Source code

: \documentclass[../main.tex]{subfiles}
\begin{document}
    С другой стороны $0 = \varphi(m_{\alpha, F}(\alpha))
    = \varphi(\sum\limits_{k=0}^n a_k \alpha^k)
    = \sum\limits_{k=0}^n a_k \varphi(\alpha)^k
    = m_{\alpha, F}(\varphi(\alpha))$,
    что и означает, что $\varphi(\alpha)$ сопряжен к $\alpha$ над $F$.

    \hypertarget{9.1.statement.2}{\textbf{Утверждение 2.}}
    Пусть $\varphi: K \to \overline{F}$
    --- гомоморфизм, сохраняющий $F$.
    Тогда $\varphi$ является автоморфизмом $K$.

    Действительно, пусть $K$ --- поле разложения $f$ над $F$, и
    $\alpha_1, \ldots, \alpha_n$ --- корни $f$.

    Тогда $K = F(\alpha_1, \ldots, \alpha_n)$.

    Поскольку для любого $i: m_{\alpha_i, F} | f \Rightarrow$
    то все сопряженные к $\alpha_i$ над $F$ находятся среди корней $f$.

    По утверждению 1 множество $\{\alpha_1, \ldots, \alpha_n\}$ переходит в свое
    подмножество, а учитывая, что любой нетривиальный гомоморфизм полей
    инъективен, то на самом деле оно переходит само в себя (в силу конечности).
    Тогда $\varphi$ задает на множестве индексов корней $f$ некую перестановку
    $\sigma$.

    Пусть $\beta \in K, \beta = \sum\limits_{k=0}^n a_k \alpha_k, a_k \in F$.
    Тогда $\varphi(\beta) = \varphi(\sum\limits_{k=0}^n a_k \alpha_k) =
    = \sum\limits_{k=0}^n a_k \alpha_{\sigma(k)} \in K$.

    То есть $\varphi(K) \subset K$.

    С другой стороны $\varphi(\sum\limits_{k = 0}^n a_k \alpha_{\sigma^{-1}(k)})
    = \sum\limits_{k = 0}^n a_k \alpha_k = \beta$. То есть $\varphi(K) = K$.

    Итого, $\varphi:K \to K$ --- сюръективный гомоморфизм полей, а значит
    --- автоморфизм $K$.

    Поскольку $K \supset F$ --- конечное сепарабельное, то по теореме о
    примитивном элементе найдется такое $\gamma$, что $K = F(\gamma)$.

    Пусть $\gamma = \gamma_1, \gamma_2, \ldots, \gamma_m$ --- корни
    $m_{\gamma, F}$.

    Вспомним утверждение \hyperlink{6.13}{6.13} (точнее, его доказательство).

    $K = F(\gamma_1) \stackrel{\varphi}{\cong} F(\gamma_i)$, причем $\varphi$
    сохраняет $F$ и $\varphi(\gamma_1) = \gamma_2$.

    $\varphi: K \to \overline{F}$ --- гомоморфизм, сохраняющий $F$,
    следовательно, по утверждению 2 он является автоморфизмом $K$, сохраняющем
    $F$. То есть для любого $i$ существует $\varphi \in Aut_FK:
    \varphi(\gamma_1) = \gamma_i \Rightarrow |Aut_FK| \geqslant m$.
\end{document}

> **What you will do**: Up to and including the line with "подмножество, а учитывая, что", repeat the data exactly, starting from its first line; nothing else belongs in the response.

> **Completed exercise**:
Source code

: \documentclass[../main.tex]{subfiles}
\begin{document}
    С другой стороны $0 = \varphi(m_{\alpha, F}(\alpha))
    = \varphi(\sum\limits_{k=0}^n a_k \alpha^k)
    = \sum\limits_{k=0}^n a_k \varphi(\alpha)^k
    = m_{\alpha, F}(\varphi(\alpha))$,
    что и означает, что $\varphi(\alpha)$ сопряжен к $\alpha$ над $F$.

    \hypertarget{9.1.statement.2}{\textbf{Утверждение 2.}}
    Пусть $\varphi: K \to \overline{F}$
    --- гомоморфизм, сохраняющий $F$.
    Тогда $\varphi$ является автоморфизмом $K$.

    Действительно, пусть $K$ --- поле разложения $f$ над $F$, и
    $\alpha_1, \ldots, \alpha_n$ --- корни $f$.

    Тогда $K = F(\alpha_1, \ldots, \alpha_n)$.

    Поскольку для любого $i: m_{\alpha_i, F} | f \Rightarrow$
    то все сопряженные к $\alpha_i$ над $F$ находятся среди корней $f$.

    По утверждению 1 множество $\{\alpha_1, \ldots, \alpha_n\}$ переходит в свое
    подмножество, а учитывая, что любой нетривиальный гомоморфизм полей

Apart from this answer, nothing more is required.